The Theatreguide.London Review
You Never Can Tell
Garrick Theatre Winter 2005-2006
Shaw's 1899 comedy is, unsurprisingly, full of wit and barbed social comment but, more surprisingly, also warm and romantic. Give yourself over to its gentle rhythms, and you'll have a wonderful time.
And it has the unmatchable Edward Fox at its centre.
A thoroughly modern woman of the era returns to England with her adult children after living abroad and encounters the stuffy Victorian husband she left eighteen years ago.
Were that not culture clash enough, her elder daughter, raised to be the no-nonsense New Woman of the new century, meets an impoverished dentist with a propensity for falling in love.
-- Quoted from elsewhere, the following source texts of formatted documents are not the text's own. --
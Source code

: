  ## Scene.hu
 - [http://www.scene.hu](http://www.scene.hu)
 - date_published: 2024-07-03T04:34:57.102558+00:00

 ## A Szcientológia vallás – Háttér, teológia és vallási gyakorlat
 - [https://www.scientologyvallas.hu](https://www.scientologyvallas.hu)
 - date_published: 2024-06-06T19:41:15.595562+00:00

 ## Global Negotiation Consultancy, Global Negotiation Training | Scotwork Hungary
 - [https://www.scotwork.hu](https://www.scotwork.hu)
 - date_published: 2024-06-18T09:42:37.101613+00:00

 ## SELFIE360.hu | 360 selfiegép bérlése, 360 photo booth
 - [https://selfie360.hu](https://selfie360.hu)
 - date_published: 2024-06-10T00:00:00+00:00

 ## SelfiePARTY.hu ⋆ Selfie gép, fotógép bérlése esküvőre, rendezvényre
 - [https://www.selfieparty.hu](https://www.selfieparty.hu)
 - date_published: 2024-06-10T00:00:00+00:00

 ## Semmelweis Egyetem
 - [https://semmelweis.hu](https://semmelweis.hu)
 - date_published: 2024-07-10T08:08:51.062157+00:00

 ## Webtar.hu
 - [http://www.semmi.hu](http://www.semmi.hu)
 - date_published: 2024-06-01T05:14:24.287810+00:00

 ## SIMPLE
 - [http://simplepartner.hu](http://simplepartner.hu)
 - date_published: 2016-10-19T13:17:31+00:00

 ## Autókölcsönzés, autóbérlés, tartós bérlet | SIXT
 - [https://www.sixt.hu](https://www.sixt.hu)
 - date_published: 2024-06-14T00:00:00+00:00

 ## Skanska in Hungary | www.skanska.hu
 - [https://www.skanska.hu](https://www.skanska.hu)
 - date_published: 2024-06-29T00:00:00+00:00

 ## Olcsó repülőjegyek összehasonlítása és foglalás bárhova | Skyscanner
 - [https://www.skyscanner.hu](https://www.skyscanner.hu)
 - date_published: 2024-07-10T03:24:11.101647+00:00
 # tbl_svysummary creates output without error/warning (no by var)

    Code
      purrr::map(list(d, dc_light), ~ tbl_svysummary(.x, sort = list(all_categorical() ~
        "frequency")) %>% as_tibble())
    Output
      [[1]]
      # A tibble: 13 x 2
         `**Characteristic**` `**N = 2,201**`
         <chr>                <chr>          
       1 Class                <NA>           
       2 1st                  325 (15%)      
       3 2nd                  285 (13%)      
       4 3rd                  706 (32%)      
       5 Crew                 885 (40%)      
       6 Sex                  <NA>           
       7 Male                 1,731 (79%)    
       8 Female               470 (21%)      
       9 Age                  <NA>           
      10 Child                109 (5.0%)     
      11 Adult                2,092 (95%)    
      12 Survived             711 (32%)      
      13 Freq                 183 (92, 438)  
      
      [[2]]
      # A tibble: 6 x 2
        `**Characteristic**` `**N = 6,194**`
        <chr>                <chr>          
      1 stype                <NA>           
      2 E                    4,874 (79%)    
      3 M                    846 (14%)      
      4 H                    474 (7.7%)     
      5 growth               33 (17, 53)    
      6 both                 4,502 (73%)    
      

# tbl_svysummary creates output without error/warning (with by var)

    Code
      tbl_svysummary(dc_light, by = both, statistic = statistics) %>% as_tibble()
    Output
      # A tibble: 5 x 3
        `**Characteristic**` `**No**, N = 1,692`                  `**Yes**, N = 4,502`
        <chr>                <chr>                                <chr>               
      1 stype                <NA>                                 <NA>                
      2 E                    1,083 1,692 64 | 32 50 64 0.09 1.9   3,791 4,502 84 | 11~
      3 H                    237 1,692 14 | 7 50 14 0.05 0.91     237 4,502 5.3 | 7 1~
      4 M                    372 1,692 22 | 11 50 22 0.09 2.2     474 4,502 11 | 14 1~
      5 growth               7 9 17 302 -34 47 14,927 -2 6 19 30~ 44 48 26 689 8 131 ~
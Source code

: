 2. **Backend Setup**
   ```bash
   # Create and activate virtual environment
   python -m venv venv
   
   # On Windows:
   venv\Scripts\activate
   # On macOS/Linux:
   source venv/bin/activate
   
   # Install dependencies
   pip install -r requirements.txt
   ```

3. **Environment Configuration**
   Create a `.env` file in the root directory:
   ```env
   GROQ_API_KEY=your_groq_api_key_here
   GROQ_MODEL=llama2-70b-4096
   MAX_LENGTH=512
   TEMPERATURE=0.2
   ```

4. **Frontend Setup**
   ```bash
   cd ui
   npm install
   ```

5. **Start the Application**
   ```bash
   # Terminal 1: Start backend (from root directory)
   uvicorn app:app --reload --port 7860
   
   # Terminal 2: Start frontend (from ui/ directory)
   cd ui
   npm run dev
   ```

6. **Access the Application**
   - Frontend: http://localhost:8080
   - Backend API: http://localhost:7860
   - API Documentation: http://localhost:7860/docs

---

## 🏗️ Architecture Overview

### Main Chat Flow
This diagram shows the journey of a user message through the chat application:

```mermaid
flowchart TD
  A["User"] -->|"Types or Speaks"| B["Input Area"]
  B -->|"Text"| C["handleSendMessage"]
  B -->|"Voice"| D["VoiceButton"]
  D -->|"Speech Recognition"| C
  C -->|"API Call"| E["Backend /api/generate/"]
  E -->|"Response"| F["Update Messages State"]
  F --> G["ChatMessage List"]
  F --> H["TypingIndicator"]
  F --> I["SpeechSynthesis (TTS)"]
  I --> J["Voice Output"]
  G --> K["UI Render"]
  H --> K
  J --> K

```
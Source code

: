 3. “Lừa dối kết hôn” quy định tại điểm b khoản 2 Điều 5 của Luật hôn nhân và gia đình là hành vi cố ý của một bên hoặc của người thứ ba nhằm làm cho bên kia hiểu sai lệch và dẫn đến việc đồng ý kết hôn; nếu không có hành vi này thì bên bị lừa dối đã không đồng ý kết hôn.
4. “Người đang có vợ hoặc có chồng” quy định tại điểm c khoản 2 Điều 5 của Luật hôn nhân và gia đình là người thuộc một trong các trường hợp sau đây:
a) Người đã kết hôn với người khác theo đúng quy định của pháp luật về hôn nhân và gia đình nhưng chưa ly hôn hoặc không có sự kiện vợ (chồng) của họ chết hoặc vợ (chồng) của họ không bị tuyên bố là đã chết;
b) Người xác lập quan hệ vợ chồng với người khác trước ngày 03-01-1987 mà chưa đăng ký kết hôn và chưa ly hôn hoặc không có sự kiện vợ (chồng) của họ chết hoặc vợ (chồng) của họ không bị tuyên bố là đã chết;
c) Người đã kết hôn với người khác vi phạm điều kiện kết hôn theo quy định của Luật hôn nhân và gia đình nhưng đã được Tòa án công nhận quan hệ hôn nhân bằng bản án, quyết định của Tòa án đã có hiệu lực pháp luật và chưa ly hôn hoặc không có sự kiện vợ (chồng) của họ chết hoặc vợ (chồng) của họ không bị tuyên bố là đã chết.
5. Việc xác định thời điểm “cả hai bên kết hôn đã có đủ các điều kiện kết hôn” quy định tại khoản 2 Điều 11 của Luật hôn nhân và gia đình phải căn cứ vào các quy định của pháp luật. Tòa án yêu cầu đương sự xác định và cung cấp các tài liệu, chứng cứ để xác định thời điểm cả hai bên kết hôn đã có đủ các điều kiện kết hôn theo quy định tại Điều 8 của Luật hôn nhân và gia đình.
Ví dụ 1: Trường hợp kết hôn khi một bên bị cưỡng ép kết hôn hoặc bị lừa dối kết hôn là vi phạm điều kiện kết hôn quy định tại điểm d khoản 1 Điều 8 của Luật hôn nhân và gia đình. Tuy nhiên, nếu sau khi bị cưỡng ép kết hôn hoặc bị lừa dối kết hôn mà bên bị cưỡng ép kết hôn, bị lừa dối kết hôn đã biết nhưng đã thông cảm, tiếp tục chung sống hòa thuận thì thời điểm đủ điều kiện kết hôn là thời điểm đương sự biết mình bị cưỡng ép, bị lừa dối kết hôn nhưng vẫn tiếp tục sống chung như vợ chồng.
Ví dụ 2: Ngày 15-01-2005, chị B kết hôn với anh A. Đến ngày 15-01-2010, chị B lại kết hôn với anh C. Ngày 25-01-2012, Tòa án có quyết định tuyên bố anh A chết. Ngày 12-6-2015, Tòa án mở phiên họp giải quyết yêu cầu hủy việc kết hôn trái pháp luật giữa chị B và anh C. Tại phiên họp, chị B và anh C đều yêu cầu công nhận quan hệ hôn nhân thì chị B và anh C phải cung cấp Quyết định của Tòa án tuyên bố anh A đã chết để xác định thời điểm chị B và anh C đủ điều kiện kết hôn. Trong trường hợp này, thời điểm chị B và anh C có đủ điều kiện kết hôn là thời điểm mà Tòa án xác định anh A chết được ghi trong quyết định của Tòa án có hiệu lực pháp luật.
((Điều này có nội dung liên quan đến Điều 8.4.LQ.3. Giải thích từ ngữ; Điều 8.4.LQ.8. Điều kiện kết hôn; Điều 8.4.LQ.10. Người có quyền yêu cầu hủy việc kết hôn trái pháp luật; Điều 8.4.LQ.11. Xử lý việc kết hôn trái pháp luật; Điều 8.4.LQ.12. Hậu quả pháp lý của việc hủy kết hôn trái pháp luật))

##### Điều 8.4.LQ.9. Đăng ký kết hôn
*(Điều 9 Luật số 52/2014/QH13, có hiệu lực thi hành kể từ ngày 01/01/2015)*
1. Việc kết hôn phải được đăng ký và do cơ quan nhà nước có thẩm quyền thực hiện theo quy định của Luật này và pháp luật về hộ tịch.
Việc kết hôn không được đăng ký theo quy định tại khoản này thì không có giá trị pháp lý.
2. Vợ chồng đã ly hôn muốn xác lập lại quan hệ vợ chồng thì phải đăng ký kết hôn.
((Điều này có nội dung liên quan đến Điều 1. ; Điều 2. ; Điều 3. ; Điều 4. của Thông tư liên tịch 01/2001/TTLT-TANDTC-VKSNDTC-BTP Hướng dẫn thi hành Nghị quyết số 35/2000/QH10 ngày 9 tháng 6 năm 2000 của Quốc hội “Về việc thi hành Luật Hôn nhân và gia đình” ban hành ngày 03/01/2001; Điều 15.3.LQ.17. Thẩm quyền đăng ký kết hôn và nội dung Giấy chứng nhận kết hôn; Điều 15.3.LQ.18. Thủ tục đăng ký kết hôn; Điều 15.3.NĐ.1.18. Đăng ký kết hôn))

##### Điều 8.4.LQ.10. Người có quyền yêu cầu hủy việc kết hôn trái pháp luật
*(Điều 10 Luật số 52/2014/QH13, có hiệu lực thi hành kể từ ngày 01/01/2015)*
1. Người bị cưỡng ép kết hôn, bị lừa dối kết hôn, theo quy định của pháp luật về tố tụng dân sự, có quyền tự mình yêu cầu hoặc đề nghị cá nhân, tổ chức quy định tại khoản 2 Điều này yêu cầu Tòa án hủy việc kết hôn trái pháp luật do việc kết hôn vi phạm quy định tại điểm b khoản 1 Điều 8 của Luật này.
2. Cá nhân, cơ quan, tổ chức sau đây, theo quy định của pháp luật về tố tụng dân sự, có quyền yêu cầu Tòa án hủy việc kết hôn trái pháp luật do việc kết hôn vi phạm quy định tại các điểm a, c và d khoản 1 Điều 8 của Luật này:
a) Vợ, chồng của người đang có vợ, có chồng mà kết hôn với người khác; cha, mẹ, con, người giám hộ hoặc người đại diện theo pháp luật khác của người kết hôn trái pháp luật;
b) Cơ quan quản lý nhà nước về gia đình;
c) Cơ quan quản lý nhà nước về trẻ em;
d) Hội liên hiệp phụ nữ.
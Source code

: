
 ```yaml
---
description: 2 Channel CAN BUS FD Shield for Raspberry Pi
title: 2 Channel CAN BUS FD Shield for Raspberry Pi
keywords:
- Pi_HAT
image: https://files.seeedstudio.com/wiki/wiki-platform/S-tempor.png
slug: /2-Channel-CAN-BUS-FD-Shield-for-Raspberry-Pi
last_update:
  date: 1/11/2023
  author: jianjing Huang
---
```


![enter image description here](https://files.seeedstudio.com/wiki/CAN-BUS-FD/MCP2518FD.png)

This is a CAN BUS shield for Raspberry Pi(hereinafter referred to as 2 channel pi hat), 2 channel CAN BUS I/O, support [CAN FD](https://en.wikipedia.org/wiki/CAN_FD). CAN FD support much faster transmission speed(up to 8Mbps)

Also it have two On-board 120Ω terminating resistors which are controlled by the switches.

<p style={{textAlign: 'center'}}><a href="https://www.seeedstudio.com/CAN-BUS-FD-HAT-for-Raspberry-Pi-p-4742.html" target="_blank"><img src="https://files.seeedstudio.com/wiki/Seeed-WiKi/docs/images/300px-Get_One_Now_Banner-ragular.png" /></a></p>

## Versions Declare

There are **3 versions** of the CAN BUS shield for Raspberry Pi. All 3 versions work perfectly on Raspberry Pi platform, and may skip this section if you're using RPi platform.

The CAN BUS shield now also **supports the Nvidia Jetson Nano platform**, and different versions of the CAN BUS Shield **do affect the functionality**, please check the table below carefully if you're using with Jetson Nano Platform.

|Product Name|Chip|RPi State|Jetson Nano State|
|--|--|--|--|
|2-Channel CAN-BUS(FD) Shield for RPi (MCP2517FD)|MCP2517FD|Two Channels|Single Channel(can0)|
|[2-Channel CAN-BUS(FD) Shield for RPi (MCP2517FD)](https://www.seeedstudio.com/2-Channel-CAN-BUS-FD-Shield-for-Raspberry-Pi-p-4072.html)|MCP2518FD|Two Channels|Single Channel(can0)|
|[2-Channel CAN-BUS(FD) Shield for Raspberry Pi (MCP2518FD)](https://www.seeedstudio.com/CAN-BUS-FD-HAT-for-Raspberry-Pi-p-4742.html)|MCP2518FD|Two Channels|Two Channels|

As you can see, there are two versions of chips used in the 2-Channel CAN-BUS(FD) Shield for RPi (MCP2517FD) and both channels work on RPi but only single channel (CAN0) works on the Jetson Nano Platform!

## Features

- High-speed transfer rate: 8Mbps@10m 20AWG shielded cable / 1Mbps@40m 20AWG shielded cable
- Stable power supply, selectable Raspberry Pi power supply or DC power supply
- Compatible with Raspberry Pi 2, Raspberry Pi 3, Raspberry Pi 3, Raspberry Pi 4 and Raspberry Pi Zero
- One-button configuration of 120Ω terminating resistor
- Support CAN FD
Stolid convention clashes with determined unconventionality, reason with romance, and the most striking thing about Shaw's uncharacteristically all-embracing comedy is that everyone comes out looking equally foolish, equally wise and equally endearing.
Mother is forced to admit that all her scientific feminism leaves her totally unequipped for emotional situations. Father finds the unstrained attractiveness of his rediscovered family softening him.
The amorous dentist proves more clever than he seemed, knowing exactly how to woo a New Woman, and the girl takes to the romantic game like a natural.
And watching over all of this, like the spirit of Shaw himself, is the head waiter of the hotel in which it all takes place, who has an uncanny ability to be present whenever a wry comment or bit of wisdom is needed.
And so what seems like a peripheral role becomes the moral and comic backbone of the play, with the wonderful Edward Fox quietly and slyly stealing every scene through what amounts to a master class in underplaying.
Ryan Kiggell and Nancy Carroll are attractive as the lovers, Diana Quick and Ken Bones solidly supporting as the parents.
Sinead Matthews and Matthew Dunphy capture the irresistible perkiness of the younger brother and sister, and Michael Mears is droll as a barrister who leans more to common sense than the letter of the law.
Peter Hall, whose work has been uneven in recent years, directs with a masterfully light touch that creates and sustains the delicate bubble of comedy and romance.